Bupati dan Wabup Sumenep Naik Becak, Pemkab Terapkan Rabu Hemat BBM untuk ASN dan BUMD

BR-V || Sumenep – Pemerintah Kabupaten (Pemkab) Sumenep terus menunjukkan keseriusannya dalam mendukung efisiensi energi melalui gerakan penghematan Bahan Bakar Minyak (BBM) di lingkungan pemerintahan.

Komitmen tersebut ditunjukkan langsung oleh Bupati Sumenep Achmad Fauzi Wongsojudo dan Wakil Bupati KH. Imam Hasyim yang memilih menggunakan becak sebagai sarana transportasi dari Kantor Bupati menuju rumah dinas, Rabu (08/04/2026).

Langkah itu menjadi simbol keteladanan bagi seluruh Aparatur Sipil Negara (ASN), pegawai BLUD, pegawai BUMD, hingga tenaga alih daya (outsourcing) di lingkungan Pemkab Sumenep agar mulai membiasakan diri menggunakan moda transportasi non-BBM.

“Saya menggunakan becak untuk memberikan keteladanan bagi seluruh Aparatur Sipil Negara (ASN), Pegawai BLUD, Pegawai BUMD, Tenaga Alih Daya (Outsourcing) di lingkungan pemerintah, agar setiap Rabu beralih ke gaya hidup yang lebih hemat energi dan ramah lingkungan,” ujar Bupati.

Kebijakan ini merupakan bagian dari program Rabu Hemat BBM, yakni kebijakan pemerintah daerah yang menetapkan hari Rabu sebagai hari penggunaan transportasi non-BBM.

Program tersebut sejalan dengan upaya pemerintah untuk mengurangi ketergantungan terhadap BBM, menekan emisi karbon, sekaligus mendorong pola hidup yang lebih sehat dan efisien di kalangan aparatur pemerintahan.

Bupati menjelaskan, kebijakan ini berlaku bagi ASN, pegawai BLUD, pegawai BUMD, dan tenaga alih daya yang memiliki jarak tempat tinggal ke tempat kerja maksimal lima kilometer.

“Seluruh Aparatur Sipil Negara, Pegawai BLUD, Pegawai BUMD, Tenaga Alih Daya yang memiliki jarak tempat tinggal ke tempat kerja lima kilometer, wajib menyukseskan program hemat energi ini,” terangnya.
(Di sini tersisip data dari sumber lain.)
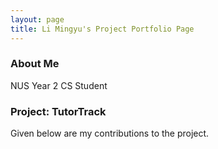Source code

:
 ```yaml
---
layout: page
title: Li Mingyu's Project Portfolio Page
---
```


### About Me

NUS Year 2 CS Student

### Project: TutorTrack

Given below are my contributions to the project.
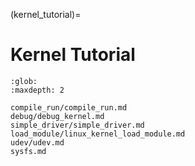 (kernel_tutorial)=
# Kernel Tutorial

```{toctree}
:glob:
:maxdepth: 2

compile_run/compile_run.md
debug/debug_kernel.md
simple_driver/simple_driver.md
load_module/linux_kernel_load_module.md
udev/udev.md
sysfs.md
```
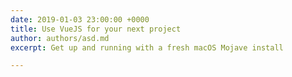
 ```yaml
---
date: 2019-01-03 23:00:00 +0000
title: Use VueJS for your next project
author: authors/asd.md
excerpt: Get up and running with a fresh macOS Mojave install

---
```

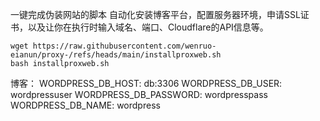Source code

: 一键完成伪装网站的脚本
自动化安装博客平台，配置服务器环境，申请SSL证书，以及让你在执行时输入域名、端口、Cloudflare的API信息等。
```base
wget https://raw.githubusercontent.com/wenruo-eianun/proxy-/refs/heads/main/installproxweb.sh
bash installproxweb.sh
```
博客：
      WORDPRESS_DB_HOST: db:3306
      WORDPRESS_DB_USER: wordpressuser
      WORDPRESS_DB_PASSWORD: wordpresspass
      WORDPRESS_DB_NAME: wordpress

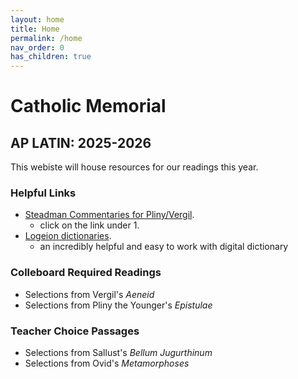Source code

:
 ```yaml
---
layout: home
title: Home
permalink: /home
nav_order: 0
has_children: true
---
```


# Catholic Memorial
## AP LATIN: 2025-2026


This webiste will house resources for our readings this year.

### Helpful Links

- [Steadman Commentaries for Pliny/Vergil](https://geoffreysteadman.com/ap-pliny-and-vergil).
     - click on the link under 1.
- [Logeion dictionaries](https://logeion.uchicago.edu/%CE%BB%CF%8C%CE%B3%CE%BF%CF%82).
     - an incredibly helpful and easy to work with digital dictionary

### Colleboard Required Readings

- Selections from Vergil's *Aeneid*
- Selections from Pliny the Younger's *Epistulae*


### Teacher Choice Passages

- Selections from Sallust's *Bellum Jugurthinum*
- Selections from Ovid's *Metamorphoses*
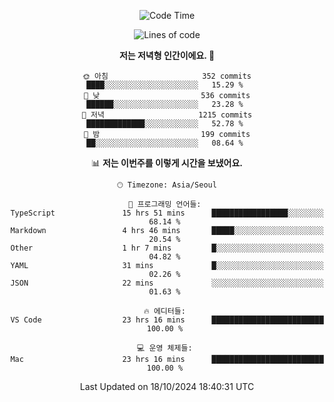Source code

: <div align='center'>
 
<!--START_SECTION:waka-->
![Code Time](http://img.shields.io/badge/Code%20Time-3%2C894%20hrs%2052%20mins-blue)

![Lines of code](https://img.shields.io/badge/%EC%A0%80%EB%8A%94%20%EC%97%AC%ED%83%9C%EA%B9%8C%EC%A7%80%20-1.4%20million%20%EC%A4%84%EC%9D%98%20%EC%BD%94%EB%93%9C%EB%A5%BC%20%EC%9E%91%EC%84%B1%ED%96%88%EC%96%B4%EC%9A%94.-blue)

**저는 저녁형 인간이에요. 🦉** 

```text
🌞 아침                     352 commits         ████░░░░░░░░░░░░░░░░░░░░░   15.29 % 
🌆 낮　                     536 commits         ██████░░░░░░░░░░░░░░░░░░░   23.28 % 
🌃 저녁                     1215 commits        █████████████░░░░░░░░░░░░   52.78 % 
🌙 밤　                     199 commits         ██░░░░░░░░░░░░░░░░░░░░░░░   08.64 % 
```


📊 **저는 이번주를 이렇게 시간을 보냈어요.** 

```text
🕑︎ Timezone: Asia/Seoul

💬 프로그래밍 언어들: 
TypeScript               15 hrs 51 mins      █████████████████░░░░░░░░   68.14 % 
Markdown                 4 hrs 46 mins       █████░░░░░░░░░░░░░░░░░░░░   20.54 % 
Other                    1 hr 7 mins         █░░░░░░░░░░░░░░░░░░░░░░░░   04.82 % 
YAML                     31 mins             █░░░░░░░░░░░░░░░░░░░░░░░░   02.26 % 
JSON                     22 mins             ░░░░░░░░░░░░░░░░░░░░░░░░░   01.63 % 

🔥 에디터들: 
VS Code                  23 hrs 16 mins      █████████████████████████   100.00 % 

💻 운영 체제들: 
Mac                      23 hrs 16 mins      █████████████████████████   100.00 % 
```


 Last Updated on 18/10/2024 18:40:31 UTC
<!--END_SECTION:waka-->
 </div>
<!---
Emewjin/Emewjin is a ✨ special ✨ repository because its `README.md` (this file) appears on your GitHub profile.
You can click the Preview link to take a look at your changes.
--->
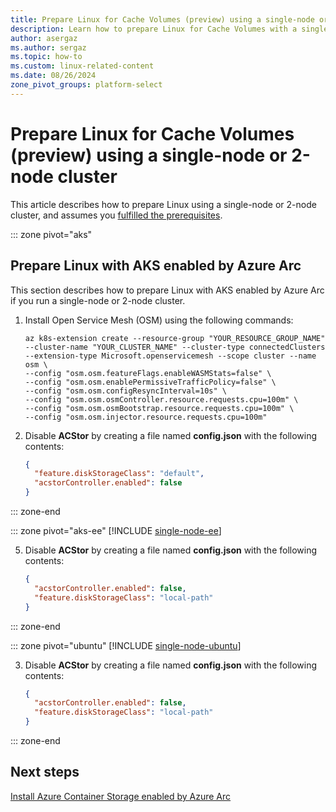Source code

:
 ```yaml
---
title: Prepare Linux for Cache Volumes (preview) using a single-node or 2-node cluster
description: Learn how to prepare Linux for Cache Volumes with a single-node or 2-node cluster in Azure Container Storage enabled by Azure Arc using AKS enabled by Azure Arc, Edge Essentials, or Ubuntu.
author: asergaz
ms.author: sergaz
ms.topic: how-to
ms.custom: linux-related-content
ms.date: 08/26/2024
zone_pivot_groups: platform-select
---
```


# Prepare Linux for Cache Volumes (preview) using a single-node or 2-node cluster

This article describes how to prepare Linux using a single-node or 2-node cluster, and assumes you [fulfilled the prerequisites](prepare-linux.md#prerequisites).

::: zone pivot="aks"
## Prepare Linux with AKS enabled by Azure Arc

This section describes how to prepare Linux with AKS enabled by Azure Arc if you run a single-node or 2-node cluster.

1. Install Open Service Mesh (OSM) using the following commands:

   ```azurecli
   az k8s-extension create --resource-group "YOUR_RESOURCE_GROUP_NAME" --cluster-name "YOUR_CLUSTER_NAME" --cluster-type connectedClusters --extension-type Microsoft.openservicemesh --scope cluster --name osm \
   --config "osm.osm.featureFlags.enableWASMStats=false" \
   --config "osm.osm.enablePermissiveTrafficPolicy=false" \
   --config "osm.osm.configResyncInterval=10s" \
   --config "osm.osm.osmController.resource.requests.cpu=100m" \
   --config "osm.osm.osmBootstrap.resource.requests.cpu=100m" \
   --config "osm.osm.injector.resource.requests.cpu=100m"
   ```

1. Disable **ACStor** by creating a file named **config.json** with the following contents:

   ```json
   {
     "feature.diskStorageClass": "default",
     "acstorController.enabled": false
   }
   ```

::: zone-end

::: zone pivot="aks-ee"
[!INCLUDE [single-node-ee](includes/single-node-edge-essentials.md)]

5. Disable **ACStor** by creating a file named **config.json** with the following contents:

   ```json
   {
     "acstorController.enabled": false,
     "feature.diskStorageClass": "local-path"
   }
   ```

::: zone-end

::: zone pivot="ubuntu"
[!INCLUDE [single-node-ubuntu](includes/single-node-ubuntu.md)]

3. Disable **ACStor** by creating a file named **config.json** with the following contents:

   ```json
   {
     "acstorController.enabled": false,
     "feature.diskStorageClass": "local-path"
   }
   ```

::: zone-end

## Next steps

[Install Azure Container Storage enabled by Azure Arc](install-edge-volumes.md)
Menurutnya, pilihan transportasi seperti berjalan kaki, sepeda, kendaraan listrik, becak, dan moda transportasi non-BBM lainnya menjadi solusi konkret menghadapi tantangan energi saat ini.
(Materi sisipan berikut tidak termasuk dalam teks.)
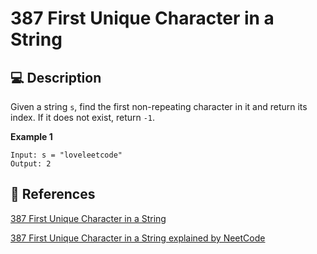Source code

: # 387 First Unique Character in a String

## 💻 Description

Given a string `s`, find the first non-repeating character in it and return its index. If it does not exist, return `-1`.

**Example 1**

```
Input: s = "loveleetcode"
Output: 2

```

## 🔗 References

[387 First Unique Character in a String](https://leetcode.com/problems/first-unique-character-in-a-string/description/)

[387 First Unique Character in a String explained by NeetCode](https://youtu.be/rBENYgWy3xU?si=-QnkH-T4lZG-CgU5)
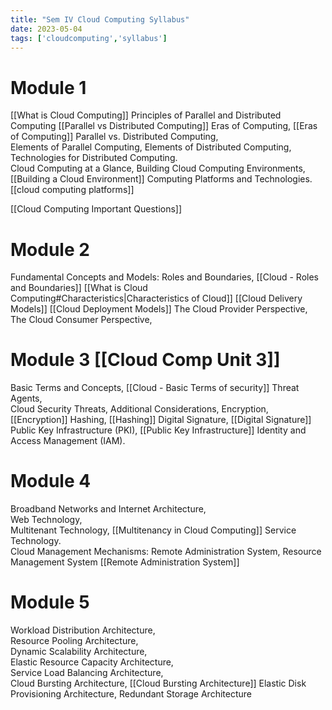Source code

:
 ```yaml
---
title: "Sem IV Cloud Computing Syllabus"
date: 2023-05-04
tags: ['cloudcomputing','syllabus']
---
```

# Module 1  
[[What is Cloud Computing]]
Principles of Parallel and Distributed Computing [[Parallel vs Distributed Computing]]
Eras of Computing, [[Eras of Computing]]
Parallel vs. Distributed Computing,  
Elements of Parallel Computing, 
Elements of Distributed Computing,  
Technologies for Distributed Computing.  
Cloud Computing at a Glance, 
Building Cloud Computing Environments, [[Building a Cloud Environment]]
Computing Platforms and Technologies. 
[[cloud computing platforms]]

[[Cloud Computing Important Questions]]

# Module 2 
Fundamental Concepts and Models: Roles and Boundaries,  [[Cloud - Roles and Boundaries]]
[[What is Cloud Computing#Characteristics|Characteristics of Cloud]]
[[Cloud Delivery Models]]
[[Cloud Deployment Models]]
The Cloud Provider Perspective, 
The Cloud Consumer Perspective, 

# Module 3  [[Cloud Comp Unit 3]]
Basic Terms and Concepts, [[Cloud - Basic Terms of security]]
Threat Agents,  
Cloud Security Threats, 
Additional Considerations, 
Encryption, [[Encryption]]
Hashing, [[Hashing]]
Digital Signature, [[Digital Signature]]
Public Key Infrastructure (PKI),   [[Public Key Infrastructure]]
Identity and Access Management (IAM). 

# Module 4  
Broadband Networks and Internet Architecture,  
Web Technology,  
Multitenant Technology,  [[Multitenancy in Cloud Computing]]
Service Technology.  
Cloud Management Mechanisms: Remote Administration System,  Resource Management System [[Remote Administration System]]


# Module 5  
Workload Distribution Architecture,  
Resource Pooling Architecture,  
Dynamic Scalability Architecture,  
Elastic Resource Capacity Architecture,  
Service Load Balancing Architecture,  
Cloud Bursting Architecture, [[Cloud Bursting Architecture]]
Elastic Disk Provisioning Architecture, 
Redundant Storage Architecture 
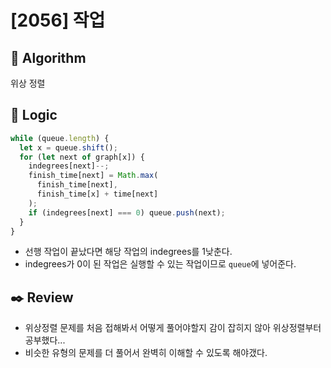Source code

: # [2056] 작업

## :pushpin: **Algorithm**

위상 정렬

## :round_pushpin: **Logic**

```javascript
while (queue.length) {
  let x = queue.shift();
  for (let next of graph[x]) {
    indegrees[next]--;
    finish_time[next] = Math.max(
      finish_time[next],
      finish_time[x] + time[next]
    );
    if (indegrees[next] === 0) queue.push(next);
  }
}
```

- 선행 작업이 끝났다면 해당 작업의 indegrees를 1낮춘다.
- indegrees가 0이 된 작업은 실행할 수 있는 작업이므로 `queue`에 넣어준다.

## :black_nib: **Review**

- 위상정렬 문제를 처음 접해봐서 어떻게 풀어야할지 감이 잡히지 않아 위상정렬부터 공부했다...
- 비슷한 유형의 문제를 더 풀어서 완벽히 이해할 수 있도록 해야갰다.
Selain lebih hemat, penggunaan transportasi ramah lingkungan juga dinilai berdampak positif terhadap kualitas udara dan keberlanjutan lingkungan.

“ASN harus menjadi contoh di tengah masyarakat dengan bukti semangat, untuk melakukan penghematan BBM di tengah kondisi global saat ini,” tegasnya.
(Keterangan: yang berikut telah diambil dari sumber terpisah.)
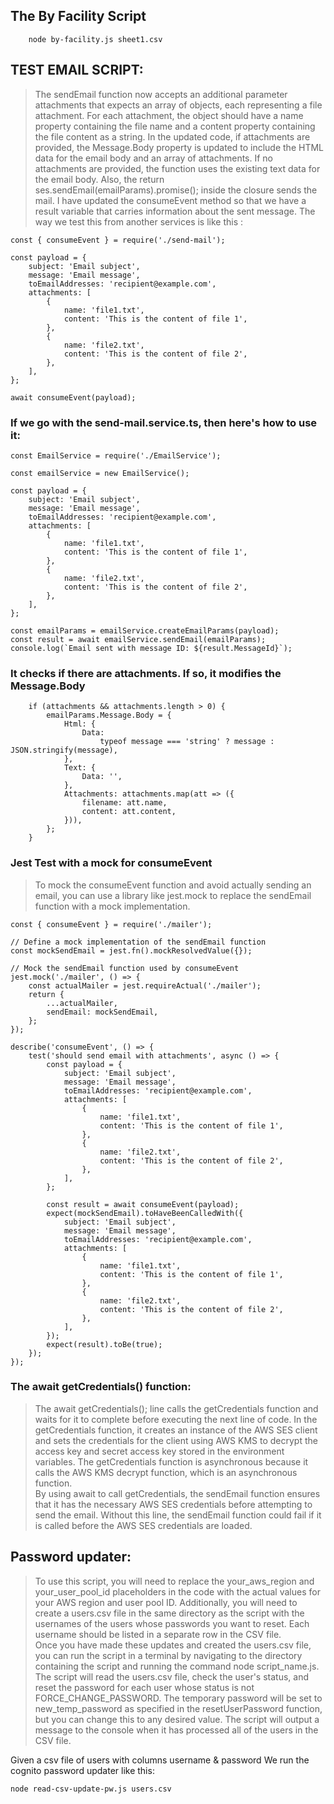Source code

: ## The By Facility Script
```terminal
    node by-facility.js sheet1.csv
```

## TEST EMAIL SCRIPT:
>The sendEmail function now accepts an additional parameter attachments that expects an array of objects, each representing a file attachment.
For each attachment, the object should have a name property containing the file name and a content property containing the file content as a string.
In the updated code, if attachments are provided, the Message.Body property is updated to include the HTML data for the email body and an array of attachments. If no attachments are provided, the function uses the existing text data for the email body.
Also, the return ses.sendEmail(emailParams).promise(); inside the closure sends the mail.
I have updated the consumeEvent method so that we have a result  variable that carries information about the sent message.
The way we test this from another services is like this :
```terminal
const { consumeEvent } = require('./send-mail');

const payload = {
    subject: 'Email subject',
    message: 'Email message',
    toEmailAddresses: 'recipient@example.com',
    attachments: [
        {
            name: 'file1.txt',
            content: 'This is the content of file 1',
        },
        {
            name: 'file2.txt',
            content: 'This is the content of file 2',
        },
    ],
};

await consumeEvent(payload);
```

### If we go with the send-mail.service.ts, then here's how to use it: 
```terminal
const EmailService = require('./EmailService');

const emailService = new EmailService();

const payload = {
    subject: 'Email subject',
    message: 'Email message',
    toEmailAddresses: 'recipient@example.com',
    attachments: [
        {
            name: 'file1.txt',
            content: 'This is the content of file 1',
        },
        {
            name: 'file2.txt',
            content: 'This is the content of file 2',
        },
    ],
};

const emailParams = emailService.createEmailParams(payload);
const result = await emailService.sendEmail(emailParams);
console.log(`Email sent with message ID: ${result.MessageId}`);
```

### It checks if there are attachments.  If so, it modifies the Message.Body
```terminal
    if (attachments && attachments.length > 0) {
        emailParams.Message.Body = {
            Html: {
                Data:
                    typeof message === 'string' ? message : JSON.stringify(message),
            },
            Text: {
                Data: '',
            },
            Attachments: attachments.map(att => ({
                filename: att.name,
                content: att.content,
            })),
        };
    }
```

### Jest Test with a mock for consumeEvent
>To mock the consumeEvent function and avoid actually sending an email, 
> you can use a library like jest.mock to replace the sendEmail function with a mock implementation.
```terminal
const { consumeEvent } = require('./mailer');

// Define a mock implementation of the sendEmail function
const mockSendEmail = jest.fn().mockResolvedValue({});

// Mock the sendEmail function used by consumeEvent
jest.mock('./mailer', () => {
    const actualMailer = jest.requireActual('./mailer');
    return {
        ...actualMailer,
        sendEmail: mockSendEmail,
    };
});

describe('consumeEvent', () => {
    test('should send email with attachments', async () => {
        const payload = {
            subject: 'Email subject',
            message: 'Email message',
            toEmailAddresses: 'recipient@example.com',
            attachments: [
                {
                    name: 'file1.txt',
                    content: 'This is the content of file 1',
                },
                {
                    name: 'file2.txt',
                    content: 'This is the content of file 2',
                },
            ],
        };

        const result = await consumeEvent(payload);
        expect(mockSendEmail).toHaveBeenCalledWith({
            subject: 'Email subject',
            message: 'Email message',
            toEmailAddresses: 'recipient@example.com',
            attachments: [
                {
                    name: 'file1.txt',
                    content: 'This is the content of file 1',
                },
                {
                    name: 'file2.txt',
                    content: 'This is the content of file 2',
                },
            ],
        });
        expect(result).toBe(true);
    });
});
```

### The await getCredentials() function:
>The await getCredentials(); 
> line calls the getCredentials function and waits for it to complete before executing the next line of code. 
> In the getCredentials function, 
> it creates an instance of the AWS SES client and sets the credentials for the client using AWS KMS to decrypt the access key and secret access key stored in the environment variables. The getCredentials function is asynchronous because it calls the AWS KMS decrypt function, 
> which is an asynchronous function.  
> By using await to call getCredentials, the sendEmail function ensures that it has the necessary AWS SES credentials before attempting to send the email. Without this line, the sendEmail function could fail if it is called before the AWS SES credentials are loaded.

## Password updater:  
>To use this script, you will need to replace the your_aws_region and your_user_pool_id placeholders 
> in the code with the actual values for your AWS region and user pool ID. 
> Additionally, you will need to create a users.csv file in the same directory as the script with the usernames 
> of the users whose passwords you want to reset. Each username should be listed in a separate row in the CSV file.  
> Once you have made these updates and created the users.csv file, you can run the script in a terminal by navigating 
> to the directory containing the script and running the command node script_name.js. The script will read the users.csv file, 
> check the user's status, and reset the password for each user whose status is not FORCE_CHANGE_PASSWORD. 
> The temporary password will be set to new_temp_password as specified in the resetUserPassword function, 
> but you can change this to any desired value. The script will output a message to the console when it has 
> processed all of the users in the CSV file. 

Given a csv file of users with columns username & password
We run the cognito password updater like this: 
```terminal
node read-csv-update-pw.js users.csv
```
Gerakan penghematan BBM ini tertuang dalam Surat Edaran (SE) Nomor 19 Tahun 2026, yang merupakan perubahan atas Surat Edaran Nomor 17 Tahun 2026 tentang penghematan Bahan Bakar Minyak (BBM).

Bupati menegaskan, kebijakan ini tidak hanya bertujuan menghemat anggaran negara, tetapi juga menjadi bagian dari upaya membangun budaya disiplin, efisiensi, dan kepedulian lingkungan di lingkungan pemerintahan.

Ia pun memastikan, Pemkab Sumenep akan melakukan evaluasi terhadap tingkat kedisiplinan ASN dalam menjalankan kebijakan tersebut.

“Kami pasti melakukan evaluasi untuk mengetahui tingkat kedisiplinan ASN dalam menjalankan SE tentang penghematan Bahan Bakar Minyak (BBM), sehingga seluruh pimpinan perangkat daerah harus melakukan pengawasan kepada jajarannya,” pungkasnya.

Program ini diharapkan menjadi langkah nyata yang dapat menginspirasi masyarakat luas untuk mulai membiasakan gaya hidup hemat energi dan lebih ramah lingkungan.